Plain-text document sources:
- Opening Delimiter -
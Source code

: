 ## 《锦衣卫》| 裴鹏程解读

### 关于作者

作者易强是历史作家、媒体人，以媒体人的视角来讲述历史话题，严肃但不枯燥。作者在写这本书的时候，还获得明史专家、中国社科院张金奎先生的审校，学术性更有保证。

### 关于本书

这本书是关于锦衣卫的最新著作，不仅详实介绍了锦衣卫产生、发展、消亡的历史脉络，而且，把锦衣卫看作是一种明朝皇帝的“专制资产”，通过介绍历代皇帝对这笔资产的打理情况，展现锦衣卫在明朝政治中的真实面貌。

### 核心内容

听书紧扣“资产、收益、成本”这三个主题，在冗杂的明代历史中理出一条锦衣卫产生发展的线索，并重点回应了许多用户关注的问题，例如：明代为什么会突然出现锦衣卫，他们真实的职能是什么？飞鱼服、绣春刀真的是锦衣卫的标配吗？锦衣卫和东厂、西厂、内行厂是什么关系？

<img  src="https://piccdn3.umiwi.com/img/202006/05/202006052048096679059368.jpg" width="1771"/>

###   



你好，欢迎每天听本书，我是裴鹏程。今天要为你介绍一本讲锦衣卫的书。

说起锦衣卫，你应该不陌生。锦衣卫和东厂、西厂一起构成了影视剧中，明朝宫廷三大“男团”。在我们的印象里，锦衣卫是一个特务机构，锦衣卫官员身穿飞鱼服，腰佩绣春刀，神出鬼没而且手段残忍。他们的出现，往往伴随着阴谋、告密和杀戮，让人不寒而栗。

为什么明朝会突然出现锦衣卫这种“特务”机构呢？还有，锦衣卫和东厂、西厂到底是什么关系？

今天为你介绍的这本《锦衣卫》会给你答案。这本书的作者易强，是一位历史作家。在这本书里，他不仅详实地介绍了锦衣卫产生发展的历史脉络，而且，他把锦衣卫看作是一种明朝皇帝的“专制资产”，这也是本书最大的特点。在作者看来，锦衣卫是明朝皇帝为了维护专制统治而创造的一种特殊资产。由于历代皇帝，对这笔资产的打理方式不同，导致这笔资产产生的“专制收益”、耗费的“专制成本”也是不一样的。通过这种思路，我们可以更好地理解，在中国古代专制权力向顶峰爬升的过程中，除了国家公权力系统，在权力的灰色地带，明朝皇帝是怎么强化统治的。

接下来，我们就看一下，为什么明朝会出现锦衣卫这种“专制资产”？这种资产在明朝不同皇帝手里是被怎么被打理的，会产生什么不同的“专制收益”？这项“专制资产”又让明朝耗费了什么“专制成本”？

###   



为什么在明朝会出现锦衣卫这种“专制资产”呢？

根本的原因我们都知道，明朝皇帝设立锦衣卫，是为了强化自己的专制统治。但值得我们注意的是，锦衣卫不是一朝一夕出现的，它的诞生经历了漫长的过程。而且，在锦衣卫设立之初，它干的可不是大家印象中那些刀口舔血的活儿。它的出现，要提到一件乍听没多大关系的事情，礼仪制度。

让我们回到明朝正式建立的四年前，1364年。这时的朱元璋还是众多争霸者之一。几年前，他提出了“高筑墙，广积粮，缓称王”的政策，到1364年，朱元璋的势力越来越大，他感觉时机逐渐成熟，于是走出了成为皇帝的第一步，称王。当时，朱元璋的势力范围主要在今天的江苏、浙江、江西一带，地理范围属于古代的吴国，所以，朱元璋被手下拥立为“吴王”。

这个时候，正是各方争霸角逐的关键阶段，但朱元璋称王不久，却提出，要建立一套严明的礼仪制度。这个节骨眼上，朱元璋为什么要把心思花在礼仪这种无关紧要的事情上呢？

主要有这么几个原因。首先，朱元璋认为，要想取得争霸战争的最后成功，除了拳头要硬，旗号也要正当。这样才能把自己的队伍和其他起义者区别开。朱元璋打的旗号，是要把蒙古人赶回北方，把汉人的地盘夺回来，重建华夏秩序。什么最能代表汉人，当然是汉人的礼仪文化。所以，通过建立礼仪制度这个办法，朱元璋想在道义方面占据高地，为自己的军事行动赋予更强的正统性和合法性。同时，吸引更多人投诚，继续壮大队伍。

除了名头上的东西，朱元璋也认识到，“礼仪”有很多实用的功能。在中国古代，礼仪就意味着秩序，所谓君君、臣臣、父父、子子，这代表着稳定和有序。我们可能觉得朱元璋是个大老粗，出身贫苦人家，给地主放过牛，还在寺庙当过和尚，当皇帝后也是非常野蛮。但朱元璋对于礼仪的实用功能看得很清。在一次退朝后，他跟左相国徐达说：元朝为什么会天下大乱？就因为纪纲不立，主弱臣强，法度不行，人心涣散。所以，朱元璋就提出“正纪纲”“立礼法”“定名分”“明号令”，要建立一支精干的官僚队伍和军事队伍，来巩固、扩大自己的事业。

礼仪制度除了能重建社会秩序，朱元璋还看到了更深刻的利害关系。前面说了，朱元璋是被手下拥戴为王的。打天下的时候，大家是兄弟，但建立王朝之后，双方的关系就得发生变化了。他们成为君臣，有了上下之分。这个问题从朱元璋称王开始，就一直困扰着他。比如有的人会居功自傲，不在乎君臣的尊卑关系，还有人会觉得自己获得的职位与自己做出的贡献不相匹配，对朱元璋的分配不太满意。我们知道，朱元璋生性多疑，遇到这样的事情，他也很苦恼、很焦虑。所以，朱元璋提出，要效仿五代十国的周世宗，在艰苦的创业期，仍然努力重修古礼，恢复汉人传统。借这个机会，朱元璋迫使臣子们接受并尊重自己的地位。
- Closing Delimiter -
> **PROBLEM DETAILS**
Return only the lines between the one holding "你好，欢迎每天听本书，我是裴鹏程。今天要为你介绍一本讲锦衣卫的书。" and the one holding "为什么明朝会突然出现锦衣卫这", inclusive, exactly as they appear above.

> **ANSWER TO THIS PROBLEM**
你好，欢迎每天听本书，我是裴鹏程。今天要为你介绍一本讲锦衣卫的书。

说起锦衣卫，你应该不陌生。锦衣卫和东厂、西厂一起构成了影视剧中，明朝宫廷三大“男团”。在我们的印象里，锦衣卫是一个特务机构，锦衣卫官员身穿飞鱼服，腰佩绣春刀，神出鬼没而且手段残忍。他们的出现，往往伴随着阴谋、告密和杀戮，让人不寒而栗。

为什么明朝会突然出现锦衣卫这种“特务”机构呢？还有，锦衣卫和东厂、西厂到底是什么关系？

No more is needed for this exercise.